Collaborate in the composition. We pray over the texts and exegete them together, then sketch out where the sermon will go. We use Google Docs, a free app meant for collaboration, to write the sermon, with each of us fleshing out our sections. Often we are sitting next to each other typing out a conversation without saying a word, which is weird, but it works!

Plan out the transitions between preachers. I might ask a question for David to answer. Or he reflects back what he’s heard from me. Or we make a connection between what the other has just said and where we want to go.

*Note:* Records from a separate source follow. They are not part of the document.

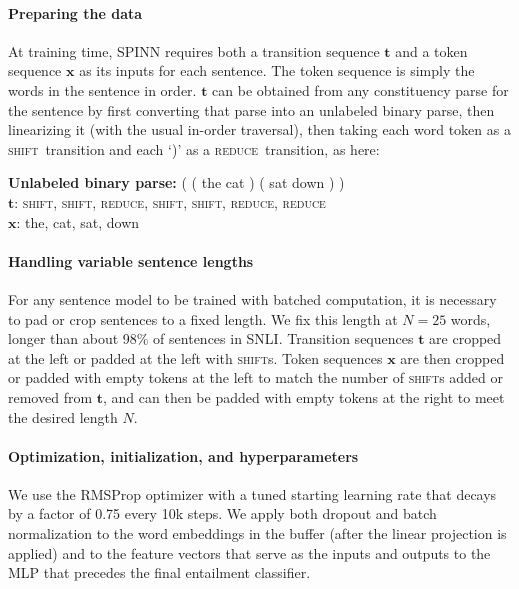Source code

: \documentclass[11pt]{article}
\newcommand{\shift}{\textsc{shift}}
\newcommand{\reduce}{\textsc{reduce}}
\begin{document}
\paragraph{Preparing the data} At training time, SPINN requires both a transition sequence $\mathbf t$  and a token sequence $\mathbf x$ as its inputs for each sentence. The token sequence is simply the words in the sentence in order. $\mathbf t$ can be obtained from any constituency parse for the sentence by first converting that parse into an unlabeled binary parse, then linearizing it (with the usual in-order traversal), then taking each word token as a \shift~transition and each `)' as a \reduce~transition, as here:

\vspace{0.5em}
{\noindent\small
{\bf Unlabeled binary parse:} ( ( the cat ) ( sat down ) )\\
{$\mathbf t$}: \shift, \shift, \reduce, \shift, \shift, \reduce, \reduce\\
{$\mathbf x$}: the, cat, sat, down
}

\paragraph{Handling variable sentence lengths} For any sentence model to be trained with batched computation, it is necessary to pad or crop sentences to a fixed length. We fix this length at $N = 25$ words, longer than about 98\% of sentences in SNLI. Transition sequences $\mathbf t$ are cropped at the left or padded at the left with \shift s. Token sequences $\mathbf x$ are then cropped or padded with empty tokens at the left to match the number of \shift s added or removed from $\mathbf t$, and can then be padded with empty tokens at the right to meet the desired length $N$.

\paragraph{Optimization, initialization, and hyperparameters}

We use the RMSProp optimizer \citep{tieleman2012lecture} with a tuned starting learning rate that decays by a factor of 0.75 every 10k steps. We apply both dropout \citep{srivastava2014dropout} and batch normalization \citep{2015SIoffeCSzegedy} to the word embeddings in the buffer (after the linear projection is applied) and to the feature vectors that serve as the inputs and outputs to the MLP that precedes the final entailment classifier.
\end{document}
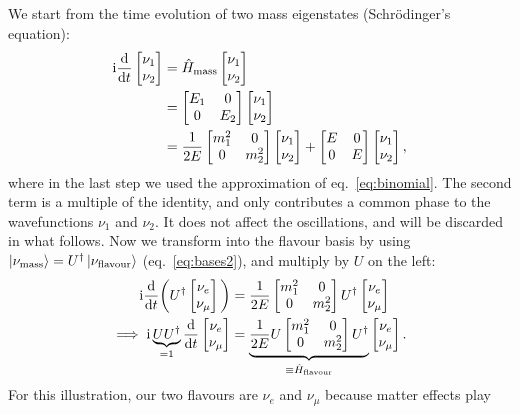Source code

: We start from the time evolution of two mass eigenstates (Schrödinger's
equation):
\begin{align}
	\mathrm{i} \frac{\mathrm{d}}{\mathrm{d} t} \begin{bmatrix} \nu_1 \\ \nu_2 \end{bmatrix}
		&= \hat{H}_\text{mass} \begin{bmatrix} \nu_1 \\ \nu_2
		\end{bmatrix}\nonumber \\
		&= \begin{bmatrix} E_1 & 0 \\ 0 & E_2 \end{bmatrix} \begin{bmatrix} \nu_1
\\ \nu_2 \end{bmatrix}\nonumber \\
&= \frac{1}{2E} \begin{bmatrix}m^2_1 & 0 \\ 0 & m^2_2\end{bmatrix} \begin{bmatrix}\nu_1 \\ \nu_2\end{bmatrix} + \begin{bmatrix}E &
0 \\ 0 & E\end{bmatrix} \begin{bmatrix}\nu_1 \\ \nu_2\end{bmatrix},\label{eq:massvacuum}
\end{align}
where in the last step we used the approximation of eq.~\ref{eq:binomial}.
The second term is a multiple of the identity, and only contributes a common phase to
the wavefunctions $\nu_1$ and $\nu_2$. It does not affect the oscillations, and
will be discarded in what follows.
Now we transform into the flavour basis by using $\ket{\nu_\text{mass}} =
U^\dagger \ket{\nu_\text{flavour}}$ (eq.~\ref{eq:bases2}), and multiply by $U$ on the left:
\begin{align*}
	\mathrm{i} \frac{\mathrm{d}}{\mathrm{d} t}\bigg( U^\dagger \begin{bmatrix} \nu_e \\ \nu_\mu
	\end{bmatrix}\bigg)
		&= \frac{1}{2E}\begin{bmatrix}m^2_1 & 0 \\ 0 & m^2_2\end{bmatrix} U^\dagger \begin{bmatrix}\nu_e
			\\ \nu_\mu\end{bmatrix} \\
		\implies 
	\mathrm{i} \underbrace{U U^\dagger}_{=1} \frac{\mathrm{d}}{\mathrm{d} t}\begin{bmatrix}\nu_e \\ \nu_\mu\end{bmatrix}
		&= \underbrace{\frac{1}{2E} U \begin{bmatrix}m^2_1 & 0 \\ 0 & m^2_2\end{bmatrix}
			U^\dagger }_{\equiv \hat{H}_{\text{flavour}}} \begin{bmatrix}\nu_e
			\\ \nu_\mu\end{bmatrix}.
\end{align*}
For this illustration, our two flavours are $\nu_e$ and $\nu_\mu$ because matter effects play
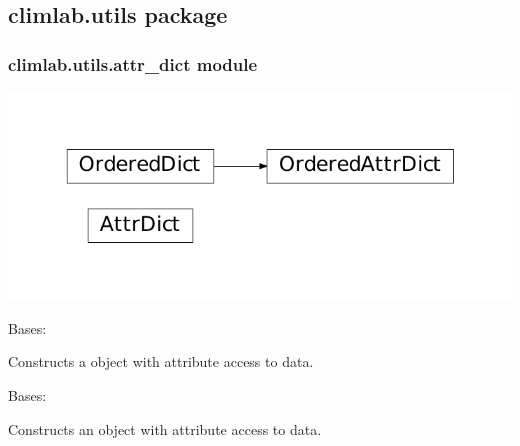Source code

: \documentclass[a4paper,10pt,english]{sphinxmanual}
\begin{document}
\subsection{climlab.utils package}
\label{api/climlab.utils::doc}\label{api/climlab.utils:climlab-utils-package}

\subsubsection{climlab.utils.attr\_dict module}
\label{api/climlab.utils:climlab-utils-attr-dict-module}
\includegraphics{inheritance-bef65cee25121f0f467c31bf205dd368e8cec68f.pdf}
\label{api/climlab.utils:module-climlab.utils.attr_dict}

\begin{fulllineitems}
\label{api/climlab.utils:climlab.utils.attr_dict.AttrDict}
Bases: \href{http://docs.python.org/2.7/library/stdtypes.html\#dict}{}

Constructs a \href{http://docs.python.org/2.7/library/stdtypes.html\#dict}{} object with attribute access to data.

\end{fulllineitems}


\begin{fulllineitems}
\label{api/climlab.utils:climlab.utils.attr_dict.OrderedAttrDict}
Bases: \href{http://docs.python.org/2.7/library/collections.html\#collections.OrderedDict}{}

Constructs an \href{http://docs.python.org/2.7/library/collections.html\#collections.OrderedDict}{} object with attribute access to data.

\end{fulllineitems}
\end{document}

Decide where both preachers will sit or stand. Our congregation is blessed with a beautiful, historic worship space that is notoriously cramped. Two people will not fit in or near our pulpit. When we preached our first dialogue sermon, we were worshiping in the parish hall thanks to repairs to our nave ceiling, so we didn’t have both a pulpit and a lectern available. We brought in a couple of bar stools to sit on and experimented with their placement, to ensure both of us could be seen and heard. We continue to use the bar stools now that we’re back in the nave.

Leave space for spontaneity and banter. The joy of the Christian faith is one of our parish’s core values, and we laugh together a lot. Our joint sermons turn out to be funnier than when we preach solo, with some jokes planned and some ad-libbed. In our second dialogue sermon, I used a bag of chocolate as a prop and handed it to David, who took a piece and spontaneously passed the bag over to the pews. I blurted, “Hey, don’t give that all away! I need some for the late service!” Our people loved it.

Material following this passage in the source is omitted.